Le Secrétaire général adjoint aux affaires humanitaires, M. Martin Griffiths, a fait part, cet après-midi au Conseil de sécurité, de sa profonde inquiétude après les déclarations de ministres israéliens favorables au transfert massif des populations civiles de la bande de Gaza vers des pays tiers.  A son tour, la Sous-Secrétaire générale aux droits de l’homme, Mme Ilze Brands Kehris, soulignent que ces propos incendiaires alimentent les craintes d’une expulsion doublée d’une impossibilité de revenir.  L’Algérie, qui avait demandé la tenue de cette séance, a noté le « consensus rare » qui a prévalu parmi les membres du Conseil pour rejeter « tout projet de transfert forcé des Palestiniens en dehors de leurs terres », projet dont Israël nie l’existence.

Dressant un bilan des 100 jours de guerre à Gaza, le Secrétaire général adjoint, qui est également le Coordonnateur des secours d’urgence, a indiqué que, depuis les « événements abominables » du 7 octobre, plus de 23 000 personnes ont été tuées à Gaza, plus de 58 000 blessées et près de 1,9 million de civils, soit 85% de la population totale, sont déplacés, selon le Ministère gazaouite de la santé.

Poursuivant, le haut fonctionnaire a précisé que, au moment où les opérations terrestres israéliennes se déplacent vers le sud du territoire, les frappes aériennes s’intensifient dans les zones où les civils ont reçu l’ordre de se réinstaller pour leur sécurité.  Dès lors, en a-t-il conclu, il n’y a pas d’endroit sûr à Gaza où une vie humaine digne soit possible.  A l’heure actuelle, a-t-il ajouté, difficile d’imaginer que les gens puissent retourner dans le nord.

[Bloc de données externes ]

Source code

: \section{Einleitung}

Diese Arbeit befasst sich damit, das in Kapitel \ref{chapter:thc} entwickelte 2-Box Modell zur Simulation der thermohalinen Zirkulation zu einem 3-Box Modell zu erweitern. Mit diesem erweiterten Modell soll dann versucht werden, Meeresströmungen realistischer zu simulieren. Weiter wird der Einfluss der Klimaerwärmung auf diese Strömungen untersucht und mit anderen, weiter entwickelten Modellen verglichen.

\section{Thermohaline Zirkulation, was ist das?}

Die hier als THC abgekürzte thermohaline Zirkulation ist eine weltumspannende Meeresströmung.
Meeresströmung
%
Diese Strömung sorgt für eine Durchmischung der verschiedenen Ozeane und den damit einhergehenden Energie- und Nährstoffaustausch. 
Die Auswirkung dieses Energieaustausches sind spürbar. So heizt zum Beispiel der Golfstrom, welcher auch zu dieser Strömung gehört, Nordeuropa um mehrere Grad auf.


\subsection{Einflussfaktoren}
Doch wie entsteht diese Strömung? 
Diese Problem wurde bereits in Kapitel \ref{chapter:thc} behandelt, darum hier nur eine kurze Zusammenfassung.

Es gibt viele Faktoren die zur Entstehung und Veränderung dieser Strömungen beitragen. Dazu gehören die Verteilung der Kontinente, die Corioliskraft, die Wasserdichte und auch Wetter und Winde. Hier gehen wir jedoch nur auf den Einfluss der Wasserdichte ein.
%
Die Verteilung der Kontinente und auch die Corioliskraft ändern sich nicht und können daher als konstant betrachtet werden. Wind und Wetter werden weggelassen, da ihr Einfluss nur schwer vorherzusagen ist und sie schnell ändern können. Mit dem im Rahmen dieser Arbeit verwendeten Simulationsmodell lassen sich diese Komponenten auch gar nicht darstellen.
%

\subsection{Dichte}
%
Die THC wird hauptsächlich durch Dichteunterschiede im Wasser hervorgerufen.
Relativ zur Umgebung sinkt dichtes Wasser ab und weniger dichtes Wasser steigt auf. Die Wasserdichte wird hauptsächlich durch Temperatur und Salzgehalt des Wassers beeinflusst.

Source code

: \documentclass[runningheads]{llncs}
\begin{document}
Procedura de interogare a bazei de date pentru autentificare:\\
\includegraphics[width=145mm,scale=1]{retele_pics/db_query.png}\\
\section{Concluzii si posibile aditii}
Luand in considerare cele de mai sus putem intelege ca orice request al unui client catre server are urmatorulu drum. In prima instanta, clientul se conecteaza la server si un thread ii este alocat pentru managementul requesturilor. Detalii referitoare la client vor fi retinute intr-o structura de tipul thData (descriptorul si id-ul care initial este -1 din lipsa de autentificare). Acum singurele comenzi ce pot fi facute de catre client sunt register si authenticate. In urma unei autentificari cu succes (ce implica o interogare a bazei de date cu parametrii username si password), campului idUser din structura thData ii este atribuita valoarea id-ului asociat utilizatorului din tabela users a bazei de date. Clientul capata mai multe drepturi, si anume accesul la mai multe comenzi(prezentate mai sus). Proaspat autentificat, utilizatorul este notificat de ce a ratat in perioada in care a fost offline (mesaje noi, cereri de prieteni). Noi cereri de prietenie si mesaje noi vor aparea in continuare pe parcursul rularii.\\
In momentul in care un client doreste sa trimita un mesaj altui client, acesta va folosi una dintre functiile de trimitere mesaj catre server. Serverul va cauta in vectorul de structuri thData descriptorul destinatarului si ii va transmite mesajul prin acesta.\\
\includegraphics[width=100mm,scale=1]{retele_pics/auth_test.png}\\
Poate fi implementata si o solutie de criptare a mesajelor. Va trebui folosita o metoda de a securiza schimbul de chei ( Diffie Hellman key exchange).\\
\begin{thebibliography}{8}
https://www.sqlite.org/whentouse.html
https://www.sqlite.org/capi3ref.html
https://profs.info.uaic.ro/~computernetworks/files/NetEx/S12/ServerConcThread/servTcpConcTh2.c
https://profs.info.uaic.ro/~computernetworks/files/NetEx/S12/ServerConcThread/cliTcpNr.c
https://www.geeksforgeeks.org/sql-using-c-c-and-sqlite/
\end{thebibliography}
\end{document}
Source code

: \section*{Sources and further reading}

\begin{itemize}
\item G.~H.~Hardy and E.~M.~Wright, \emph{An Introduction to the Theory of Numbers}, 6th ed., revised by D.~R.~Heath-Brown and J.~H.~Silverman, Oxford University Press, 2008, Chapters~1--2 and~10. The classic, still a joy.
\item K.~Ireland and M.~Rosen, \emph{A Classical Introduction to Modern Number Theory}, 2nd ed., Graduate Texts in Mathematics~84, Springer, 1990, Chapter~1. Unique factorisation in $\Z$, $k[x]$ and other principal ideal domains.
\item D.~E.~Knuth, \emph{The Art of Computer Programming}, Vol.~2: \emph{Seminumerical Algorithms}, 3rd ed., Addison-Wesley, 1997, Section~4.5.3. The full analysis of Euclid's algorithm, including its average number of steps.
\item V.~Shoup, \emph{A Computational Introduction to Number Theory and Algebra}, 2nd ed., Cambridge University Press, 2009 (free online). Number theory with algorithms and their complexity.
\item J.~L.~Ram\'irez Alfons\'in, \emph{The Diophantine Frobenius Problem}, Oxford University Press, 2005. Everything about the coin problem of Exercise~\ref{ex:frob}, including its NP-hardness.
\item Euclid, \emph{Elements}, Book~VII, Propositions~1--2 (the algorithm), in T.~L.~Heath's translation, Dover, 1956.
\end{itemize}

Les pertes civiles inacceptablement élevées, la destruction quasi complète des infrastructures civiles essentielles, les déplacements massifs de populations et les conditions humanitaires abominables qui règnent dans la bande de Gaza soulèvent de graves préoccupations à la Commission pour crimes de guerre, a déclaré la Sous-Secrétaire générale aux droits de l’homme, avant de dénoncer les propos incendiaires de certains responsables israéliens plaidant pour une réinstallation permanente de Palestiniens « au-delà des mers ». « Cela ne doit pas se produire », a tranché Mme Kehris.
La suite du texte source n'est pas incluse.